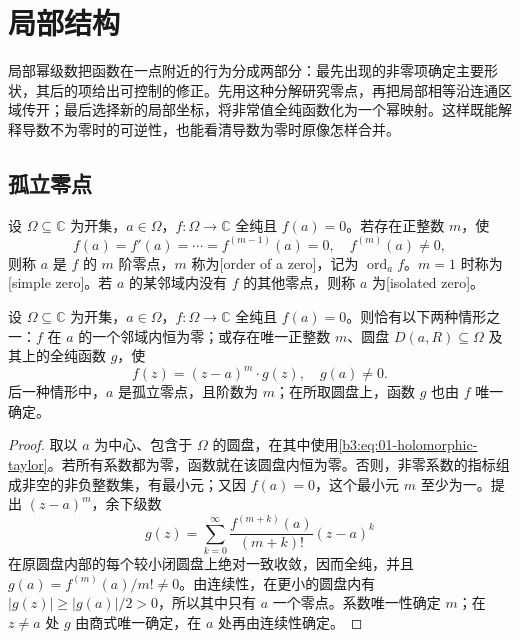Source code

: \section{局部结构}
\label{b3:sec:0104}

局部幂级数把函数在一点附近的行为分成两部分：最先出现的非零项确定主要形状，其后的项给出可控制的修正。先用这种分解研究零点，再把局部相等沿连通区域传开；最后选择新的局部坐标，将非常值全纯函数化为一个幂映射。这样既能解释导数不为零时的可逆性，也能看清导数为零时原像怎样合并。

\subsection{孤立零点}
\label{b3:subsec:010401}

\begin{definition}\label{b3:def:01-zero-order}
设 \(\Omega\subseteq\mathbb C\) 为开集，\(a\in\Omega\)，\(f:\Omega\to\mathbb C\) 全纯且 \(f(a)=0\)。若存在正整数 \(m\)，使
\[
f(a)=f'(a)=\cdots=f^{(m-1)}(a)=0,
\quad f^{(m)}(a)\neq0,
\]
则称 \(a\) 是 \(f\) 的 \(m\) 阶零点，\(m\) 称为[order of a zero]，记为 \(\operatorname{ord}_a f\)。\(m=1\) 时称为[simple zero]。若 \(a\) 的某邻域内没有 \(f\) 的其他零点，则称 \(a\) 为[isolated zero]。
\end{definition}

\begin{proposition}\label{b3:prop:01-zero-factorization}
设 \(\Omega\subseteq\mathbb C\) 为开集，\(a\in\Omega\)，\(f:\Omega\to\mathbb C\) 全纯且 \(f(a)=0\)。则恰有以下两种情形之一：\(f\) 在 \(a\) 的一个邻域内恒为零；或存在唯一正整数 \(m\)、圆盘 \(D(a,R)\subseteq\Omega\) 及其上的全纯函数 \(g\)，使
\begin{equation}\label{b3:eq:01-zero-factorization}
f(z)=(z-a)^m\cdot g(z),
\quad g(a)\neq0.
\end{equation}
后一种情形中，\(a\) 是孤立零点，且阶数为 \(m\)；在所取圆盘上，函数 \(g\) 也由 \(f\) 唯一确定。
\end{proposition}
\begin{proof}
取以 \(a\) 为中心、包含于 \(\Omega\) 的圆盘，在其中使用\eqref{b3:eq:01-holomorphic-taylor}。若所有系数都为零，函数就在该圆盘内恒为零。否则，非零系数的指标组成非空的非负整数集，有最小元；又因 \(f(a)=0\)，这个最小元 \(m\) 至少为一。提出 \((z-a)^m\)，余下级数
\[
g(z)=\sum_{k=0}^\infty\frac{f^{(m+k)}(a)}{(m+k)!}(z-a)^k
\]
在原圆盘内部的每个较小闭圆盘上绝对一致收敛，因而全纯，并且 \(g(a)=f^{(m)}(a)/m!\neq0\)。由连续性，在更小的圆盘内有 \(|g(z)|\geq|g(a)|/2>0\)，所以其中只有 \(a\) 一个零点。系数唯一性确定 \(m\)；在 \(z\neq a\) 处 \(g\) 由商式唯一确定，在 \(a\) 处再由连续性确定。
\end{proof}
__________
# DESCRIPTION OF THE TASK
Print the material precisely as given, dropping any images it holds.

# ANSWER BOX
Source code

: \section{局部结构}
\label{b3:sec:0104}

局部幂级数把函数在一点附近的行为分成两部分：最先出现的非零项确定主要形状，其后的项给出可控制的修正。先用这种分解研究零点，再把局部相等沿连通区域传开；最后选择新的局部坐标，将非常值全纯函数化为一个幂映射。这样既能解释导数不为零时的可逆性，也能看清导数为零时原像怎样合并。

\subsection{孤立零点}
\label{b3:subsec:010401}

\begin{definition}\label{b3:def:01-zero-order}
设 \(\Omega\subseteq\mathbb C\) 为开集，\(a\in\Omega\)，\(f:\Omega\to\mathbb C\) 全纯且 \(f(a)=0\)。若存在正整数 \(m\)，使
\[
f(a)=f'(a)=\cdots=f^{(m-1)}(a)=0,
\quad f^{(m)}(a)\neq0,
\]
则称 \(a\) 是 \(f\) 的 \(m\) 阶零点，\(m\) 称为[order of a zero]，记为 \(\operatorname{ord}_a f\)。\(m=1\) 时称为[simple zero]。若 \(a\) 的某邻域内没有 \(f\) 的其他零点，则称 \(a\) 为[isolated zero]。
\end{definition}

\begin{proposition}\label{b3:prop:01-zero-factorization}
设 \(\Omega\subseteq\mathbb C\) 为开集，\(a\in\Omega\)，\(f:\Omega\to\mathbb C\) 全纯且 \(f(a)=0\)。则恰有以下两种情形之一：\(f\) 在 \(a\) 的一个邻域内恒为零；或存在唯一正整数 \(m\)、圆盘 \(D(a,R)\subseteq\Omega\) 及其上的全纯函数 \(g\)，使
\begin{equation}\label{b3:eq:01-zero-factorization}
f(z)=(z-a)^m\cdot g(z),
\quad g(a)\neq0.
\end{equation}
后一种情形中，\(a\) 是孤立零点，且阶数为 \(m\)；在所取圆盘上，函数 \(g\) 也由 \(f\) 唯一确定。
\end{proposition}
\begin{proof}
取以 \(a\) 为中心、包含于 \(\Omega\) 的圆盘，在其中使用\eqref{b3:eq:01-holomorphic-taylor}。若所有系数都为零，函数就在该圆盘内恒为零。否则，非零系数的指标组成非空的非负整数集，有最小元；又因 \(f(a)=0\)，这个最小元 \(m\) 至少为一。提出 \((z-a)^m\)，余下级数
\[
g(z)=\sum_{k=0}^\infty\frac{f^{(m+k)}(a)}{(m+k)!}(z-a)^k
\]
在原圆盘内部的每个较小闭圆盘上绝对一致收敛，因而全纯，并且 \(g(a)=f^{(m)}(a)/m!\neq0\)。由连续性，在更小的圆盘内有 \(|g(z)|\geq|g(a)|/2>0\)，所以其中只有 \(a\) 一个零点。系数唯一性确定 \(m\)；在 \(z\neq a\) 处 \(g\) 由商式唯一确定，在 \(a\) 处再由连续性确定。
\end{proof}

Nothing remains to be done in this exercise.